Même sans Zlatan Ibrahimović, le PSG a, sur le papier, le plus bel effectif de France. Et donc le plus à même d’écraser la concurrence en Ligue 1. Pourtant, les quadruples champions en titre balbutient leur football et leurs certitudes sur la scène nationale. Pourquoi ?
Un mercato bancal
C’était le point sur lequel le PSG était le plus attendu. À partir du moment où, courant automne 2015, la direction parisienne avait pris la décision de ne pas prolonger Zlatan Ibrahimović, il restait quasiment dix mois aux décideurs franciliens pour lui trouver un remplaçant. Une star, en gros. Paris a tenté Neymar à fond, un peu Griezmann et Aubameyang, très peu Pogba, tourné autour de James Rodríguez et Anthony Martial pour, finalement, ne prendre personne. Conclusion, le PSG a recruté Hatem Ben Arfa libre, mis 30 plaques sur Krychowiak, 25 sur Jesé, moins de 8 sur Meunier et rapatrié Areola de prêt. Des cinq joueurs, un seul est titulaire : Alphonse Areola, le seul qui n’a pas coûté un rond. Ben Arfa est encore à la cave, Jesé a déjà perdu son appendicite, Meunier assure en zone mixte et Krychowiak cherche son football.

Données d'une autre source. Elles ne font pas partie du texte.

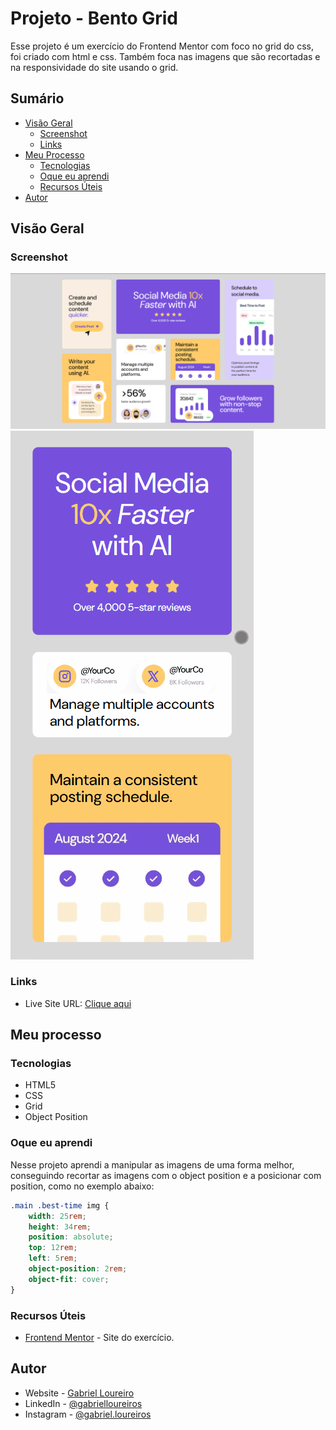 # Projeto - Bento Grid

Esse projeto é um exercício do Frontend Mentor com foco no grid do css, foi criado com html e css. Também foca nas imagens que são recortadas e na responsividade do site usando o grid.

## Sumário

- [Visão Geral](#visão-geral)
  - [Screenshot](#screenshot)
  - [Links](#links)
- [Meu Processo](#meu-processo)
  - [Tecnologias](#tecnologias)
  - [Oque eu aprendi](#oque-eu-aprendi)
  - [Recursos Úteis](#recursos-úteis)
- [Autor](#autor)

## Visão Geral

### Screenshot

![](./src/images/tela%20principal.png)
![](./src/images/responsividade.gif)

### Links

- Live Site URL: [Clique aqui](https://your-live-site-url.com)

## Meu processo

### Tecnologias

- HTML5
- CSS
- Grid
- Object Position

### Oque eu aprendi

Nesse projeto aprendi a manipular as imagens de uma forma melhor, conseguindo recortar as imagens com o object position e a posicionar com position, como no exemplo abaixo:

```css
.main .best-time img {
    width: 25rem;
    height: 34rem;
    position: absolute;
    top: 12rem;
    left: 5rem;
    object-position: 2rem;
    object-fit: cover;
}
```

### Recursos Úteis

- [Frontend Mentor](https://www.frontendmentor.io/challenges/bento-grid-RMydElrlOj) - Site do exercício.

## Autor

- Website - [Gabriel Loureiro](https://gbloureiros.github.io/portfolio/)
- LinkedIn - [@gabrielloureiros](https://www.linkedin.com/in/gabrielloureiros/)
- Instagram - [@gabriel.loureiros](https://www.instagram.com/gabriel.loureiros/)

C’est peu pour un club qui ambitionne de briller en Ligue des champions. Surtout, c’est le mercato QSI le moins ambitieux et le seul sans tête de gondole sportive. Alors oui, certains avancent que la vraie recrue s’appelle Unai Emery. Ça se tient. Le Basque a gagné trois Coupes d’Europe en trois ans là où le football français n’en compte que deux en soixante-dix piges. Mais voilà, visiblement, la C3 n’est pas un titre qui inspire le respect dans l’Hexagone. Même l’arrivée de l’ancien de Séville à la place de Laurent Blanc est, parfois, perçue comme une moins-value. Par les mêmes qui voulaient décapiter Blanc après le 3-5-2 de City. Paris rêvait de Simeone, Guardiola ou Mourinho. Il a eu l’ancien coach d’Adil Rami à la place. Bizarrement, en remplaçant Van der Wiel et Stambouli sur le banc par Krychowiak, Meunier, Jesé ou Ben Arfa, le PSG s’est renforcé qualitativement sur les remplaçants. Mais aucune nouveauté dans le onze de départ. Sauf la perte d’un grand type qui facturait 50 buts l’an dernier. Des broutilles, quoi.
Un trône vacant
C’est simple, la seule présence d’Ibra faisait peur à n’importe quelle défense de Ligue 1. Aujourd’hui, c’est un fait, Paris ne fait plus peur. Tout le monde s’imagine taper facilement ce PSG-là. Le Suédois ne débloquait pas seulement les matchs en Ligue 1, il galvanisait ses troupes. Aujourd’hui, le trône du géant est libre… et personne ne semble en vouloir. L’an dernier, quand l’équipe toussait, on tapait sur Ibrahimović et c’était pratique. Il servait de parapluie. Mais voilà, le Z n’est plus là et il faut encaisser les coups. Dimanche, après le triste 0-0 contre l’OM, Di María et Verratti ont été bousculés par la presse. Ils n’étaient pas habitués à ce genre de tacles.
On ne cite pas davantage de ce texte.